I'm telling ya, baby, they ain't mine. The lyrics are from Ani DiFranco's song "Providence"; the title is from Shakespeare. Standard disclaimers apply. Please send feedback.
The Fall of a Sparrow
Violet
I wonder what happens if I get to the end of this tunnel,
And there isn't a light
I've worn down the treads on all of my tires
I've worn through the elbows and the knees of my clothing
And I'm stumbling down the gravel driveway of desire
Trying not to wake up....
"For the last time, John," Jeffries said, "I am not going to tell you that!"
"Why not?" Munch asked, accompanying her up the stairs of the old apartment building. "Your first sexual experience is a powerful, character-defining moment! I'm trying to do a little bit of partnerly bonding here." She ignored him. In a wheedling tone, he added, "Besides, Cassidy told me about his first time...."
"It's embarrassing. Cassidy was embarrassed so much around you that he stopped noticing it after a while. Did you tell him about your first time?"

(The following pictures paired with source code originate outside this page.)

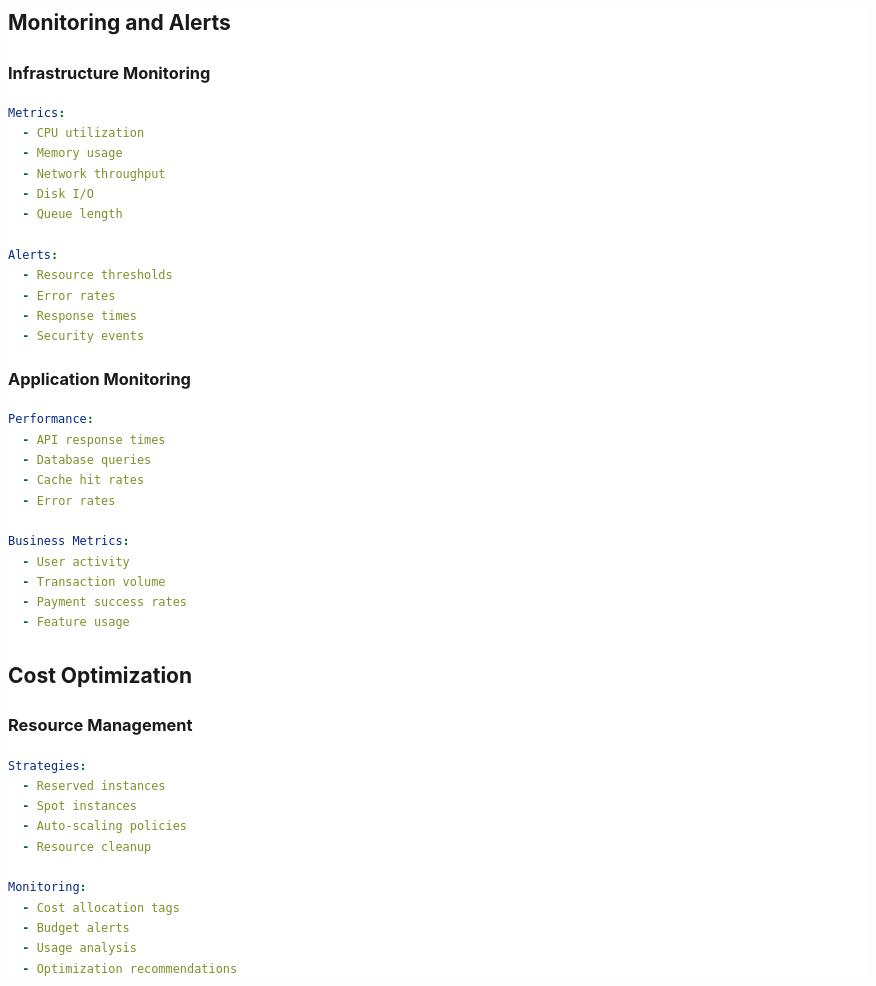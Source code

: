 ## Monitoring and Alerts

### Infrastructure Monitoring
```yaml
Metrics:
  - CPU utilization
  - Memory usage
  - Network throughput
  - Disk I/O
  - Queue length

Alerts:
  - Resource thresholds
  - Error rates
  - Response times
  - Security events
```

### Application Monitoring
```yaml
Performance:
  - API response times
  - Database queries
  - Cache hit rates
  - Error rates

Business Metrics:
  - User activity
  - Transaction volume
  - Payment success rates
  - Feature usage
```

## Cost Optimization

### Resource Management
```yaml
Strategies:
  - Reserved instances
  - Spot instances
  - Auto-scaling policies
  - Resource cleanup

Monitoring:
  - Cost allocation tags
  - Budget alerts
  - Usage analysis
  - Optimization recommendations
```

Munch evaded the question by directing his attention to the uniform
cop waiting on the landing. "Detectives Munch and Jeffries, Special
Victims Unit. What have we got here?"
"Guy gets drunk, comes over to his girlfriend's place, and tries to
rape her," the officer explained, leading them into the apartment. A
woman with a bruised cheekbone was sitting on the couch, trembling,
and muffled noises were coming from down the hall. "Halfway through,
she grabbed a gun, tied him to a chair, and called 911."
"It's going to be okay," Jeffries told the woman. She nodded and
started to cry, and Jeffries sat down beside her, offering her a
Kleenex.
"Bitch!" shouted a voice. There was laughter, and the voice yelled
again: "Shut up!"
Munch walked down the hall and surveyed the scene in the bedroom. The
floor was strewn with torn clothes, and a bedside table had been
knocked over. The uniform's partner was sitting on the bed, chuckling
at the man who had been bound to the chair with what looked like a jump rope.
The man in the chair. The face of the man in the chair.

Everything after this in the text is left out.